▶ TASK DESCRIPTION:
Set down every line below, word for word.

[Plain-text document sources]
╭──
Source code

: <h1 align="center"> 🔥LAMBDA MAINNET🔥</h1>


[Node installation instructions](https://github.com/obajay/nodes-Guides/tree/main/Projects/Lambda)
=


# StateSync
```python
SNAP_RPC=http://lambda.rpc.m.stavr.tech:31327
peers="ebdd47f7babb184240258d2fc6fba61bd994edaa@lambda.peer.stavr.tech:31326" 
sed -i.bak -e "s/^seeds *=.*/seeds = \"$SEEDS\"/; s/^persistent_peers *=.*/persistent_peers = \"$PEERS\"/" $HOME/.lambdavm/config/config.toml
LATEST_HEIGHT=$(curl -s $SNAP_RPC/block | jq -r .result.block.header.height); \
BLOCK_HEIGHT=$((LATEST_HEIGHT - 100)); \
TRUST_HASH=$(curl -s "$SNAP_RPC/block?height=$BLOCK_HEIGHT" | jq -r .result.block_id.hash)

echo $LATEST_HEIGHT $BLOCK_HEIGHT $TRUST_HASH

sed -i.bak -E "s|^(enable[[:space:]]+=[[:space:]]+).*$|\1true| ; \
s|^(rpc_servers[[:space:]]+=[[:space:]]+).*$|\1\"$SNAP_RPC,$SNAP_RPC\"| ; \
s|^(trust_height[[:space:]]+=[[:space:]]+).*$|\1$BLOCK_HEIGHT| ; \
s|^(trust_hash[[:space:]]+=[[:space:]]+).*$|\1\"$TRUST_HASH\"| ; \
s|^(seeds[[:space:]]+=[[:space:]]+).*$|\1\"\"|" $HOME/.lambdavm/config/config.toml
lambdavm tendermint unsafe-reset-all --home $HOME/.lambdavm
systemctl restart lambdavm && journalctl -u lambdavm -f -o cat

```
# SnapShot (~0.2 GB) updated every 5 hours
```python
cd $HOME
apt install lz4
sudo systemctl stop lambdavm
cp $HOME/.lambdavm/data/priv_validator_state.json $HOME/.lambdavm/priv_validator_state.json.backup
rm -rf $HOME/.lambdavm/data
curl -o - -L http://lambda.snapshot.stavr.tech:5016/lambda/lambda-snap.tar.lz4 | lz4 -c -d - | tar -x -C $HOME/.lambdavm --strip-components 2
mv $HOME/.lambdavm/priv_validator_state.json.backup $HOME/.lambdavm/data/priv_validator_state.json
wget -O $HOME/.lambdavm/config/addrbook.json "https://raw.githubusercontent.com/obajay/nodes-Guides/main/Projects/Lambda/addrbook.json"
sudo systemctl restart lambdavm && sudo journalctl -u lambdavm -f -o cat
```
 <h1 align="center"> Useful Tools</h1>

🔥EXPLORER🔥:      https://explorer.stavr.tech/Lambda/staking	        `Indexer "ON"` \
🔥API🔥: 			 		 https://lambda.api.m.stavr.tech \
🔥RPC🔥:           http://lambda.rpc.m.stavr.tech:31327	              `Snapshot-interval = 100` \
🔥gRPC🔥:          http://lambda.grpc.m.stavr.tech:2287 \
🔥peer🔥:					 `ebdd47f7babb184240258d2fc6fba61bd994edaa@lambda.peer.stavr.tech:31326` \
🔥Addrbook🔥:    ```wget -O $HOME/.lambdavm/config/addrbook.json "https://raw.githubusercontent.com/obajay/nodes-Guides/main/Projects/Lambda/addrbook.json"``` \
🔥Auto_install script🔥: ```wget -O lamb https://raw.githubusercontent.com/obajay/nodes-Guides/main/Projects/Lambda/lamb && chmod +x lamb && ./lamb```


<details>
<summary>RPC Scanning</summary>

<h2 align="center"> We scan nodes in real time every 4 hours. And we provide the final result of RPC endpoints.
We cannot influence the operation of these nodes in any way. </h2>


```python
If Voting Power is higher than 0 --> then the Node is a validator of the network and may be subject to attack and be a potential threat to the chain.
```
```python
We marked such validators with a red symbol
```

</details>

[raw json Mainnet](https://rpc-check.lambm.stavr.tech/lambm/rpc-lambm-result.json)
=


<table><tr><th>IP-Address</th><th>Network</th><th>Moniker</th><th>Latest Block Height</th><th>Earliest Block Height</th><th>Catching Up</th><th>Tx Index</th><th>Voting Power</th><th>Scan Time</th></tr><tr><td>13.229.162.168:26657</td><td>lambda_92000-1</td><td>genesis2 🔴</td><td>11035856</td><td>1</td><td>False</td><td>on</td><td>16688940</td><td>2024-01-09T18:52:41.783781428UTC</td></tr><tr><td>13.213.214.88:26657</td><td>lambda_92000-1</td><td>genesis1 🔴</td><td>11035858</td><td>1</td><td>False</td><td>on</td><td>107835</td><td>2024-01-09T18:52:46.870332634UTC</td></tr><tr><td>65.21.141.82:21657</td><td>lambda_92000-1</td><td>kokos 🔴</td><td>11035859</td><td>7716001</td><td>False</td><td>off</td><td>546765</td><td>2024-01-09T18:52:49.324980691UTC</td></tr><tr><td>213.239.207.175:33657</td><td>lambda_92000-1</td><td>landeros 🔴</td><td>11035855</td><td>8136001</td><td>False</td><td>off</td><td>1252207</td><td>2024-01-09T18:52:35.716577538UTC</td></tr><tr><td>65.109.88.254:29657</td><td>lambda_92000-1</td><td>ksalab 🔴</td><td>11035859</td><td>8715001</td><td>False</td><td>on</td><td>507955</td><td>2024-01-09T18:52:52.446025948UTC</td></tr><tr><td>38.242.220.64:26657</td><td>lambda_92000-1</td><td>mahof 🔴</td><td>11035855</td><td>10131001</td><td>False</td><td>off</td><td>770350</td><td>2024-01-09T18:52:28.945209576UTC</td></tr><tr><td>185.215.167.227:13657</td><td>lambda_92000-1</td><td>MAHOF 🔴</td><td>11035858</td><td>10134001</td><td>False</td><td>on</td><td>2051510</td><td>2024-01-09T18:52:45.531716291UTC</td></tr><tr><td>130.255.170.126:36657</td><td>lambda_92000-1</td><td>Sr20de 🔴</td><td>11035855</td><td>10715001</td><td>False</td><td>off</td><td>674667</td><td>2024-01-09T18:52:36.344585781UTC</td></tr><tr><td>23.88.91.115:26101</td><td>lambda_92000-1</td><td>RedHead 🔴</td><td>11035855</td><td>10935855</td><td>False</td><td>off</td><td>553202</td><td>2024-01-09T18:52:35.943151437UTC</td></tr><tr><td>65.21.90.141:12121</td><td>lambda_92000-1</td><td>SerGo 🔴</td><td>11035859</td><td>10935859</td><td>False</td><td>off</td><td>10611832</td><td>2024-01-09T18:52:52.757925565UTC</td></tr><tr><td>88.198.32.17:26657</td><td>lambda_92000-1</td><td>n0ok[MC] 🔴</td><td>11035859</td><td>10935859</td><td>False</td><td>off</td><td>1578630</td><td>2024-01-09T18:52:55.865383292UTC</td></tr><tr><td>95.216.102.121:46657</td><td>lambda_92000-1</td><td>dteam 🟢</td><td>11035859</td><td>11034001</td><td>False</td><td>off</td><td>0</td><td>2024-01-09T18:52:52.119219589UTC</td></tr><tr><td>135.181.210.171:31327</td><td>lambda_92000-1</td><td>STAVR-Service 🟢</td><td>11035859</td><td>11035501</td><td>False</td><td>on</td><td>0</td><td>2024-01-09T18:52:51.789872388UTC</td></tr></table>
╰──
▶ RESPONSE:
Source code

: <h1 align="center"> 🔥LAMBDA MAINNET🔥</h1>


[Node installation instructions](https://github.com/obajay/nodes-Guides/tree/main/Projects/Lambda)
=


# StateSync
```python
SNAP_RPC=http://lambda.rpc.m.stavr.tech:31327
peers="ebdd47f7babb184240258d2fc6fba61bd994edaa@lambda.peer.stavr.tech:31326" 
sed -i.bak -e "s/^seeds *=.*/seeds = \"$SEEDS\"/; s/^persistent_peers *=.*/persistent_peers = \"$PEERS\"/" $HOME/.lambdavm/config/config.toml
LATEST_HEIGHT=$(curl -s $SNAP_RPC/block | jq -r .result.block.header.height); \
BLOCK_HEIGHT=$((LATEST_HEIGHT - 100)); \
TRUST_HASH=$(curl -s "$SNAP_RPC/block?height=$BLOCK_HEIGHT" | jq -r .result.block_id.hash)

echo $LATEST_HEIGHT $BLOCK_HEIGHT $TRUST_HASH

sed -i.bak -E "s|^(enable[[:space:]]+=[[:space:]]+).*$|\1true| ; \
s|^(rpc_servers[[:space:]]+=[[:space:]]+).*$|\1\"$SNAP_RPC,$SNAP_RPC\"| ; \
s|^(trust_height[[:space:]]+=[[:space:]]+).*$|\1$BLOCK_HEIGHT| ; \
s|^(trust_hash[[:space:]]+=[[:space:]]+).*$|\1\"$TRUST_HASH\"| ; \
s|^(seeds[[:space:]]+=[[:space:]]+).*$|\1\"\"|" $HOME/.lambdavm/config/config.toml
lambdavm tendermint unsafe-reset-all --home $HOME/.lambdavm
systemctl restart lambdavm && journalctl -u lambdavm -f -o cat

```
# SnapShot (~0.2 GB) updated every 5 hours
```python
cd $HOME
apt install lz4
sudo systemctl stop lambdavm
cp $HOME/.lambdavm/data/priv_validator_state.json $HOME/.lambdavm/priv_validator_state.json.backup
rm -rf $HOME/.lambdavm/data
curl -o - -L http://lambda.snapshot.stavr.tech:5016/lambda/lambda-snap.tar.lz4 | lz4 -c -d - | tar -x -C $HOME/.lambdavm --strip-components 2
mv $HOME/.lambdavm/priv_validator_state.json.backup $HOME/.lambdavm/data/priv_validator_state.json
wget -O $HOME/.lambdavm/config/addrbook.json "https://raw.githubusercontent.com/obajay/nodes-Guides/main/Projects/Lambda/addrbook.json"
sudo systemctl restart lambdavm && sudo journalctl -u lambdavm -f -o cat
```
 <h1 align="center"> Useful Tools</h1>

🔥EXPLORER🔥:      https://explorer.stavr.tech/Lambda/staking	        `Indexer "ON"` \
🔥API🔥: 			 		 https://lambda.api.m.stavr.tech \
🔥RPC🔥:           http://lambda.rpc.m.stavr.tech:31327	              `Snapshot-interval = 100` \
🔥gRPC🔥:          http://lambda.grpc.m.stavr.tech:2287 \
🔥peer🔥:					 `ebdd47f7babb184240258d2fc6fba61bd994edaa@lambda.peer.stavr.tech:31326` \
🔥Addrbook🔥:    ```wget -O $HOME/.lambdavm/config/addrbook.json "https://raw.githubusercontent.com/obajay/nodes-Guides/main/Projects/Lambda/addrbook.json"``` \
🔥Auto_install script🔥: ```wget -O lamb https://raw.githubusercontent.com/obajay/nodes-Guides/main/Projects/Lambda/lamb && chmod +x lamb && ./lamb```


<details>
<summary>RPC Scanning</summary>

<h2 align="center"> We scan nodes in real time every 4 hours. And we provide the final result of RPC endpoints.
We cannot influence the operation of these nodes in any way. </h2>


```python
If Voting Power is higher than 0 --> then the Node is a validator of the network and may be subject to attack and be a potential threat to the chain.
```
```python
We marked such validators with a red symbol
```

</details>

[raw json Mainnet](https://rpc-check.lambm.stavr.tech/lambm/rpc-lambm-result.json)
=


<table><tr><th>IP-Address</th><th>Network</th><th>Moniker</th><th>Latest Block Height</th><th>Earliest Block Height</th><th>Catching Up</th><th>Tx Index</th><th>Voting Power</th><th>Scan Time</th></tr><tr><td>13.229.162.168:26657</td><td>lambda_92000-1</td><td>genesis2 🔴</td><td>11035856</td><td>1</td><td>False</td><td>on</td><td>16688940</td><td>2024-01-09T18:52:41.783781428UTC</td></tr><tr><td>13.213.214.88:26657</td><td>lambda_92000-1</td><td>genesis1 🔴</td><td>11035858</td><td>1</td><td>False</td><td>on</td><td>107835</td><td>2024-01-09T18:52:46.870332634UTC</td></tr><tr><td>65.21.141.82:21657</td><td>lambda_92000-1</td><td>kokos 🔴</td><td>11035859</td><td>7716001</td><td>False</td><td>off</td><td>546765</td><td>2024-01-09T18:52:49.324980691UTC</td></tr><tr><td>213.239.207.175:33657</td><td>lambda_92000-1</td><td>landeros 🔴</td><td>11035855</td><td>8136001</td><td>False</td><td>off</td><td>1252207</td><td>2024-01-09T18:52:35.716577538UTC</td></tr><tr><td>65.109.88.254:29657</td><td>lambda_92000-1</td><td>ksalab 🔴</td><td>11035859</td><td>8715001</td><td>False</td><td>on</td><td>507955</td><td>2024-01-09T18:52:52.446025948UTC</td></tr><tr><td>38.242.220.64:26657</td><td>lambda_92000-1</td><td>mahof 🔴</td><td>11035855</td><td>10131001</td><td>False</td><td>off</td><td>770350</td><td>2024-01-09T18:52:28.945209576UTC</td></tr><tr><td>185.215.167.227:13657</td><td>lambda_92000-1</td><td>MAHOF 🔴</td><td>11035858</td><td>10134001</td><td>False</td><td>on</td><td>2051510</td><td>2024-01-09T18:52:45.531716291UTC</td></tr><tr><td>130.255.170.126:36657</td><td>lambda_92000-1</td><td>Sr20de 🔴</td><td>11035855</td><td>10715001</td><td>False</td><td>off</td><td>674667</td><td>2024-01-09T18:52:36.344585781UTC</td></tr><tr><td>23.88.91.115:26101</td><td>lambda_92000-1</td><td>RedHead 🔴</td><td>11035855</td><td>10935855</td><td>False</td><td>off</td><td>553202</td><td>2024-01-09T18:52:35.943151437UTC</td></tr><tr><td>65.21.90.141:12121</td><td>lambda_92000-1</td><td>SerGo 🔴</td><td>11035859</td><td>10935859</td><td>False</td><td>off</td><td>10611832</td><td>2024-01-09T18:52:52.757925565UTC</td></tr><tr><td>88.198.32.17:26657</td><td>lambda_92000-1</td><td>n0ok[MC] 🔴</td><td>11035859</td><td>10935859</td><td>False</td><td>off</td><td>1578630</td><td>2024-01-09T18:52:55.865383292UTC</td></tr><tr><td>95.216.102.121:46657</td><td>lambda_92000-1</td><td>dteam 🟢</td><td>11035859</td><td>11034001</td><td>False</td><td>off</td><td>0</td><td>2024-01-09T18:52:52.119219589UTC</td></tr><tr><td>135.181.210.171:31327</td><td>lambda_92000-1</td><td>STAVR-Service 🟢</td><td>11035859</td><td>11035501</td><td>False</td><td>on</td><td>0</td><td>2024-01-09T18:52:51.789872388UTC</td></tr></table>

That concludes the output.